[[ Working data open ]]
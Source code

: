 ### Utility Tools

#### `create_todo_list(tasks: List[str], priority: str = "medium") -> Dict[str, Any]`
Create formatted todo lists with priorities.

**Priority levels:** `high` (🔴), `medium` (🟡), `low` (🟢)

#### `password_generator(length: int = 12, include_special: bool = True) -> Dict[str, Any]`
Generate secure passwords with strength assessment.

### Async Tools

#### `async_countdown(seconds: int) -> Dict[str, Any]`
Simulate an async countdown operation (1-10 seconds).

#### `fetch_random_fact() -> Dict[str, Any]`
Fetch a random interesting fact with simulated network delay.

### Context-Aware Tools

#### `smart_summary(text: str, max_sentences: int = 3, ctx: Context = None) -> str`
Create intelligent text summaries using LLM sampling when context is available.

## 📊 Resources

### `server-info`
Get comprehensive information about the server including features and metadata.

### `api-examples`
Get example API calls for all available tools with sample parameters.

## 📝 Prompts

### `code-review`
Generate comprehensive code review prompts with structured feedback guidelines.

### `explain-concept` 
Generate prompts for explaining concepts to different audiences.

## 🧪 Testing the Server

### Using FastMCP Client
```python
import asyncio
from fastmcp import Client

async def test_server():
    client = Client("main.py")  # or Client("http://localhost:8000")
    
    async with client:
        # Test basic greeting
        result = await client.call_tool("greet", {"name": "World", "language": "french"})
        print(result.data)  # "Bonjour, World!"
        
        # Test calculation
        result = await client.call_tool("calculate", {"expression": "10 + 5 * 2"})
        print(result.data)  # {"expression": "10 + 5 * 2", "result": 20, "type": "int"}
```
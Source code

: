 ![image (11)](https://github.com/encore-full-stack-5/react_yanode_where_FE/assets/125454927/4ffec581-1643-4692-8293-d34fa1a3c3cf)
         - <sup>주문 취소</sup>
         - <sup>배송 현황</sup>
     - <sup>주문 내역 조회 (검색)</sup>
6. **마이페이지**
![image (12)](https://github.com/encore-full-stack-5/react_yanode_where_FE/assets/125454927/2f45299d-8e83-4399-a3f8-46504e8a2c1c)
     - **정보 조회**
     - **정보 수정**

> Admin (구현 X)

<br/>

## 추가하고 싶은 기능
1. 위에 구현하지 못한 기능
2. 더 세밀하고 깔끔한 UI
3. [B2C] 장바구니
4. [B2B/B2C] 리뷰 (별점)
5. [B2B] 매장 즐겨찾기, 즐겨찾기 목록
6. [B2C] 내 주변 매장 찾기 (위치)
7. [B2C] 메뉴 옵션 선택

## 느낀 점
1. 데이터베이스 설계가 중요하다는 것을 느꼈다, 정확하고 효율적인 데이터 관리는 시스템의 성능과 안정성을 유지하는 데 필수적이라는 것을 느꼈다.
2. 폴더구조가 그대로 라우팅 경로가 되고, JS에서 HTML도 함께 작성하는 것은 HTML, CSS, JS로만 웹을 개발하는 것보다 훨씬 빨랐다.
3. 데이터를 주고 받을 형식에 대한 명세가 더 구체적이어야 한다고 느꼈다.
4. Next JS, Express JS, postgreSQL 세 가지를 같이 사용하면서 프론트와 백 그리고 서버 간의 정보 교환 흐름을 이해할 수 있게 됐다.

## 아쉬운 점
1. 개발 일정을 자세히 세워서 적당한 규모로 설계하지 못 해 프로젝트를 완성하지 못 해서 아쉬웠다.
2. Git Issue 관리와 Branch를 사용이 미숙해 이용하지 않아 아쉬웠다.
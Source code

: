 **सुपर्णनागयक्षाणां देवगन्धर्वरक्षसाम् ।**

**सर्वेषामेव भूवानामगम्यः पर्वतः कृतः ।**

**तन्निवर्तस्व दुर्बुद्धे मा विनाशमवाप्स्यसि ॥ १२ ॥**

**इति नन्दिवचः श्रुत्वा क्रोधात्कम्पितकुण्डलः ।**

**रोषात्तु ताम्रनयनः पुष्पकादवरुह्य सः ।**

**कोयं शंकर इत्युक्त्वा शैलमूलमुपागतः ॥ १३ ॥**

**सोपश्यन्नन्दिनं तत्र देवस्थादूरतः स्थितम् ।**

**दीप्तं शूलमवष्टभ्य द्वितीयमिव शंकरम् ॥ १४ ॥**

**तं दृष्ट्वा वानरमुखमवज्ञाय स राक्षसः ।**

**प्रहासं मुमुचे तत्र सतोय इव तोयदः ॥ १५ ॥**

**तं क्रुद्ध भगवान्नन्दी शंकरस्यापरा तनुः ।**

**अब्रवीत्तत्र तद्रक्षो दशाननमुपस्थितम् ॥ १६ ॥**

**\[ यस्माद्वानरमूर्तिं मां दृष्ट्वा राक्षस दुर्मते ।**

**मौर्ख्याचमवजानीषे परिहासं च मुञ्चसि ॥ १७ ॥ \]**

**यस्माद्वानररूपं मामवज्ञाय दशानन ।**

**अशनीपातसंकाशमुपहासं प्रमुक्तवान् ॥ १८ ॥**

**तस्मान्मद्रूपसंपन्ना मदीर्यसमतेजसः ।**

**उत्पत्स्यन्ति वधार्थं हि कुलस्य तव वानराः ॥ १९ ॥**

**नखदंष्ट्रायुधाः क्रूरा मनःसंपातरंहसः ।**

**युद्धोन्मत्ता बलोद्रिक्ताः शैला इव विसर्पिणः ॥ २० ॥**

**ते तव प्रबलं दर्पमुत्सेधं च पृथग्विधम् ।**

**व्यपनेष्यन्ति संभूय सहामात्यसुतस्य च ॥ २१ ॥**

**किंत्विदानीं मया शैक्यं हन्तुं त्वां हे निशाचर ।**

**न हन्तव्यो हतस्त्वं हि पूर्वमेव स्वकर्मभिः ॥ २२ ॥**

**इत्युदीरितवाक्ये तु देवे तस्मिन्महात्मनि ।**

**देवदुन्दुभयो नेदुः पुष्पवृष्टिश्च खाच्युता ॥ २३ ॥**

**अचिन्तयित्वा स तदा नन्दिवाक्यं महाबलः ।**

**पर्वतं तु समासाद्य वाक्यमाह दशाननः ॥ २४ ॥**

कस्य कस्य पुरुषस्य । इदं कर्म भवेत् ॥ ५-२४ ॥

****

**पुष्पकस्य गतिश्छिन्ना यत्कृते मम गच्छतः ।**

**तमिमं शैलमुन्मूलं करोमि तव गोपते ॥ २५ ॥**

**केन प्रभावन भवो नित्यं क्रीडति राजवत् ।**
[[ Working data closed ]]
[Work instruction] Looking at the entries above, can you reproduce exactly the lines from the one that holds "## 📊 Resources" through the one that holds "7. [B2C] 메뉴 옵션 선택", and only those?

[Response below]
## 📊 Resources

### `server-info`
Get comprehensive information about the server including features and metadata.

### `api-examples`
Get example API calls for all available tools with sample parameters.

## 📝 Prompts

### `code-review`
Generate comprehensive code review prompts with structured feedback guidelines.

### `explain-concept` 
Generate prompts for explaining concepts to different audiences.

## 🧪 Testing the Server

### Using FastMCP Client
```python
import asyncio
from fastmcp import Client

async def test_server():
    client = Client("main.py")  # or Client("http://localhost:8000")
    
    async with client:
        # Test basic greeting
        result = await client.call_tool("greet", {"name": "World", "language": "french"})
        print(result.data)  # "Bonjour, World!"
        
        # Test calculation
        result = await client.call_tool("calculate", {"expression": "10 + 5 * 2"})
        print(result.data)  # {"expression": "10 + 5 * 2", "result": 20, "type": "int"}
```
Source code

: ![image (11)](https://github.com/encore-full-stack-5/react_yanode_where_FE/assets/125454927/4ffec581-1643-4692-8293-d34fa1a3c3cf)
         - <sup>주문 취소</sup>
         - <sup>배송 현황</sup>
     - <sup>주문 내역 조회 (검색)</sup>
6. **마이페이지**
![image (12)](https://github.com/encore-full-stack-5/react_yanode_where_FE/assets/125454927/2f45299d-8e83-4399-a3f8-46504e8a2c1c)
     - **정보 조회**
     - **정보 수정**

> Admin (구현 X)

<br/>

## 추가하고 싶은 기능
1. 위에 구현하지 못한 기능
2. 더 세밀하고 깔끔한 UI
3. [B2C] 장바구니
4. [B2B/B2C] 리뷰 (별점)
5. [B2B] 매장 즐겨찾기, 즐겨찾기 목록
6. [B2C] 내 주변 매장 찾기 (위치)
7. [B2C] 메뉴 옵션 선택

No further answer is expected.